▶ **WHAT YOU SHOULD DO**
Once the line containing "specific memory scope?**" is found in the entries below, reproduce it and every line after it, stopping at and including the line containing "A: No! The searches"; reproduce nothing else, and keep each line exact.

*** Block opens ***

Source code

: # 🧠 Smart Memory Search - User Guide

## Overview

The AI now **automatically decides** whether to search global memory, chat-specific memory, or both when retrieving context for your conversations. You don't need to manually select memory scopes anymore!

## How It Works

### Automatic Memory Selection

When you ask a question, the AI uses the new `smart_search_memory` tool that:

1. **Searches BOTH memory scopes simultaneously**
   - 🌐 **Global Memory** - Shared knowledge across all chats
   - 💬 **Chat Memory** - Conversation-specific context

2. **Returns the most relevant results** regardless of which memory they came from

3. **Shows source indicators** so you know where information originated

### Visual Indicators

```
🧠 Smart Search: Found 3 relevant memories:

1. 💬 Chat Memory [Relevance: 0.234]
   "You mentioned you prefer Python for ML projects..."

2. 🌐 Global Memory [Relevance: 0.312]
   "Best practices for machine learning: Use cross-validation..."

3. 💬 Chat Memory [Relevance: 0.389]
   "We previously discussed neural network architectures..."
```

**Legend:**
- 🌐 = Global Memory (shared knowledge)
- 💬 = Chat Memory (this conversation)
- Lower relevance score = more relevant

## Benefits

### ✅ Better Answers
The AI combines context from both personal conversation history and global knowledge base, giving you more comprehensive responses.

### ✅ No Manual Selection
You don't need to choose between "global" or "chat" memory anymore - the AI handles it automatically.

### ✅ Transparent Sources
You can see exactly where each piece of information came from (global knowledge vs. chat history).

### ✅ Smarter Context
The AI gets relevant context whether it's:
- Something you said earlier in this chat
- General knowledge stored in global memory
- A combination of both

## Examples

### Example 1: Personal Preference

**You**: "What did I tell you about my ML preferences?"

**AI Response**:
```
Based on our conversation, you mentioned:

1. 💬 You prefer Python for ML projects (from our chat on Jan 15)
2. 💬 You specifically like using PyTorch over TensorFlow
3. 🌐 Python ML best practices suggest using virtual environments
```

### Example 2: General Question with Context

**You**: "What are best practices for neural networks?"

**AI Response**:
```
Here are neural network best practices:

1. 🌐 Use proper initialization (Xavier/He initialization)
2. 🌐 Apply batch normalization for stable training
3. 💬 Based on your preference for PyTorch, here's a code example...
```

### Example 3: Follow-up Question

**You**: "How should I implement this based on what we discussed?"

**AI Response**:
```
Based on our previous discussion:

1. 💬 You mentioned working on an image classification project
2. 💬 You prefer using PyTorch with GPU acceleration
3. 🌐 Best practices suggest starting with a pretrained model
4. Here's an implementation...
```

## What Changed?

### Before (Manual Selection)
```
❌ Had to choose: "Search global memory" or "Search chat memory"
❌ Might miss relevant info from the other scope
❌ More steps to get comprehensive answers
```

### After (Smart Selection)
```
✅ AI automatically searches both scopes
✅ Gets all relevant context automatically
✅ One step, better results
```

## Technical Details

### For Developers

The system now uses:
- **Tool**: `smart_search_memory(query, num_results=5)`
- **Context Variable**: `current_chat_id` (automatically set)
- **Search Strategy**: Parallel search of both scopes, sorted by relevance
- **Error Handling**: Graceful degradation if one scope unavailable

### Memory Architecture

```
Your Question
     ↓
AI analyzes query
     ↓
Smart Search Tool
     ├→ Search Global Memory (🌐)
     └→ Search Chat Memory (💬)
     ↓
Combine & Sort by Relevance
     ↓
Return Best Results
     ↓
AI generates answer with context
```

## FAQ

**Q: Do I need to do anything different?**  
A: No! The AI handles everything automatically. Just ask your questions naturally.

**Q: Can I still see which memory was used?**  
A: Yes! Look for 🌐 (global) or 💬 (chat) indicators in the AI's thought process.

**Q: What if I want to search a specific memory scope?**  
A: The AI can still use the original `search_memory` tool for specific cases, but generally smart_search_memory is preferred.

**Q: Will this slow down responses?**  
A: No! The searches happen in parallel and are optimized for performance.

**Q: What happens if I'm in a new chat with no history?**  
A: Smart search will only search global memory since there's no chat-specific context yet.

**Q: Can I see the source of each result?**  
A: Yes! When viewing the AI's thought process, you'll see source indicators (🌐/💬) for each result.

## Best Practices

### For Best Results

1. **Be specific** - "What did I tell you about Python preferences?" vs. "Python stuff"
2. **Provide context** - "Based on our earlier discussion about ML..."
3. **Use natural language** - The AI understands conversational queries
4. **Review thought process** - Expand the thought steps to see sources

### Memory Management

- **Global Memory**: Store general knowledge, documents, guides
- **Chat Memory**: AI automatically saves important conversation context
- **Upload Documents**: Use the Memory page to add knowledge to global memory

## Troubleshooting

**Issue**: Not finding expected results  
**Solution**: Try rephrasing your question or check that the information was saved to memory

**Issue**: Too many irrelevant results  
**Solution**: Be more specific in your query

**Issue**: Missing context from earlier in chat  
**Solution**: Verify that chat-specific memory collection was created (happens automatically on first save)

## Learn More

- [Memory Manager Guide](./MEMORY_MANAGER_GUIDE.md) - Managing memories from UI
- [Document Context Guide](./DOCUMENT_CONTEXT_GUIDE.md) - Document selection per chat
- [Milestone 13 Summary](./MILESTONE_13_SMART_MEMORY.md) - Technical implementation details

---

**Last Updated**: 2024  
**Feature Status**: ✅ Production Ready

*** Block closes ***

▶ **RESPONSE FOR THIS EXERCISE**
**Q: What if I want to search a specific memory scope?**  
A: The AI can still use the original `search_memory` tool for specific cases, but generally smart_search_memory is preferred.

**Q: Will this slow down responses?**  
A: No! The searches happen in parallel and are optimized for performance.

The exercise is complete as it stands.